Description of the task:
Return, from the material below, each line in which the word "item" is present.

*** Opening Entries supplied ***

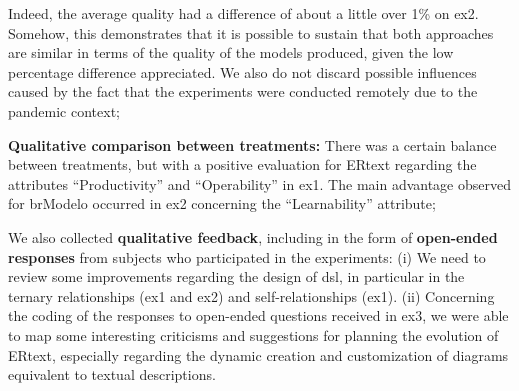 \begin{description}
    Indeed, the average quality had a difference of about a little over 1\% on \ac{ex2}.
    Somehow, this demonstrates that it is possible to sustain that both approaches are similar in terms of the quality of the models produced, given the low percentage difference appreciated.
    We also do not discard possible influences caused by the fact that the experiments were conducted remotely due to the pandemic context;
    
    \item \textbf{Qualitative comparison between treatments:} There was a certain balance between treatments, but with a positive evaluation for ERtext regarding the attributes ``Productivity'' and ``Operability'' in \ac{ex1}.
    The main advantage observed for brModelo occurred in \ac{ex2} concerning the ``Learnability'' attribute;
    
    \item We also collected \textbf{qualitative feedback}, including in the form of \textbf{open-ended responses} from subjects who participated in the experiments:
    (i) We need to review some improvements regarding the design of \ac{dsl}, in particular in the ternary relationships (\ac{ex1} and \ac{ex2}) and self-relationships (\ac{ex1}).
    (ii) Concerning the coding of the responses to open-ended questions received in \ac{ex3}, we were able to map some interesting criticisms and suggestions for planning the evolution of ERtext, especially regarding the dynamic creation and customization of diagrams equivalent to textual descriptions.
\end{description}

*** Closing Entries supplied ***

Answer to this exercise:
    \item \textbf{Qualitative comparison between treatments:} There was a certain balance between treatments, but with a positive evaluation for ERtext regarding the attributes ``Productivity'' and ``Operability'' in \ac{ex1}.
    \item We also collected \textbf{qualitative feedback}, including in the form of \textbf{open-ended responses} from subjects who participated in the experiments:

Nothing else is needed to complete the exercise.